Ceci étant posé, il convient d’abord de brosser le paysage obédientiel de la franc-maçonnerie française, tel qu’il se présente aujourd’hui.

Le Grand orient de France (GODF), avec ses 53 000 membres annoncés, parmi lesquels à peine plus de 2000 « sœurs », peut être considéré comme le principal pôle d’activité d’une maçonnerie non seulement adogmatique, mais aussi philosophiquement inspirée des Lumières. Pour très longtemps, il sera encore structurellement masculin. Le recrutement du GODF, avec son rite français dominant et un athéisme non déclaré, mais majoritairement partagé, correspond peu ou prou à l’état philosophique de la société, marqué par un recul massif des croyances et des pratiques religieuses.

À l’inverse, la Grande loge de France (GLDF), en partie à cause de l’influence de son Suprême conseil, est plus spiritualiste que jamais, sur un mode volontiers psychologisant, basé sur un développement personnel de ses membres, producteur d’un individualisme très en phase avec l’époque.
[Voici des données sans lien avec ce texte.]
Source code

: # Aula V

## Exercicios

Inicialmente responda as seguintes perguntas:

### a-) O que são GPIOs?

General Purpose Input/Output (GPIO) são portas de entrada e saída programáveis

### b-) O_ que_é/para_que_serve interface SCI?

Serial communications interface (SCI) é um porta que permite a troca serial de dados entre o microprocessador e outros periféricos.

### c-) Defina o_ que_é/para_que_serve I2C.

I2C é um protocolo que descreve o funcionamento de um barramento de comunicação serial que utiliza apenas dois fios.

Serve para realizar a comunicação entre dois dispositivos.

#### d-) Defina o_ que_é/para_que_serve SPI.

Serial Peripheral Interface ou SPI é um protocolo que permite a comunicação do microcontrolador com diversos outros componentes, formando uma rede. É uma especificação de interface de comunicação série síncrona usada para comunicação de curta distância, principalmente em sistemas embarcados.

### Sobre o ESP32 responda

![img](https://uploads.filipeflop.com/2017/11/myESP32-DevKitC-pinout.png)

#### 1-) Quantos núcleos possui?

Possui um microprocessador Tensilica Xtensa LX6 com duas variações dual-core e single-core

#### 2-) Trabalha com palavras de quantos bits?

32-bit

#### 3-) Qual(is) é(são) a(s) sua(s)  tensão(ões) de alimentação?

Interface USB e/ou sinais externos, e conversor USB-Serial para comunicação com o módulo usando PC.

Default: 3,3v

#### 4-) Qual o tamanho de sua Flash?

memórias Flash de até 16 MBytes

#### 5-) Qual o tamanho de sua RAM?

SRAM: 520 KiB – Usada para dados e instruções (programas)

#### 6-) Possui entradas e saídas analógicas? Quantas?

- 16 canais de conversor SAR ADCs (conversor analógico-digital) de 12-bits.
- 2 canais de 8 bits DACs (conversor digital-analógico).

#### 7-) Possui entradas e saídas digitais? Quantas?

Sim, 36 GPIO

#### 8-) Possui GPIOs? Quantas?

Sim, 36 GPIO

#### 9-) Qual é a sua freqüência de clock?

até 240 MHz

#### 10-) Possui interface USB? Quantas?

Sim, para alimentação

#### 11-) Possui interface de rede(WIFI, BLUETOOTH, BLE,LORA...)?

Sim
Elle revendique 35 000 membres, dont trois sœurs transsexuelles non encore exclues à notre connaissance et qui ne le seront sans doute jamais. Son rapport au monde réel et donc mixte est cantonné à des conférences hors loge. Les publications de l’obédience et d’auteurs qui en sont membres témoignent largement de cette orientation.

Avant d’éclater en 2011, la Grande loge nationale française (GLNF), celle qui prétend à la régularité décernée par la Grande loge unie d’Angleterre – une seule obédience par pays ou par état – a connu une croissance qui allait l’amener, s’il n’y avait pas eu cette crise, à dépasser le Grand orient de France. De 46 000 membres, elle est retombée à 22 000, puis elle est remontée à 25 000 et devrait encore progresser. Mais il n’y a pas eu véritablement de perte pour cette tendance de la maçonnerie qui impose une croyance en un dieu révélé, en laissant à ses membres une liberté d’interprétation plus ou moins large de ce principe transcendant. On ne note pas de décrue en effet, puisque la principale dérivée de la GLNF, la Grande loge de l’alliance maçonnique française (GL-AMF), le premier opérateur de la scission de 2011, qui ne se différencie que pour des questions de gouvernance, totalise autour de 15 000 adhérents.

Cette obédience a connu il y a peu des turbulences qui annoncent peut-être une décrue de ses effectif. Quant aux autres groupes issus de la GLNF, ils doivent former un total de quelque 5 000 membres, dont un bon millier pour la seule obédience post-GLNF qui soit mixte : la Grande loge des cultures et de la spiritualité (GLCS).
À la fin du XXe siècle et au début du XXIe, la croissance de la planète GLNF, satellites compris, et celle de la GLDF, plus fortes que celle des obédiences libérales, auront porté l’essentiel de la progression spiritualiste dans la franc-maçonnerie française.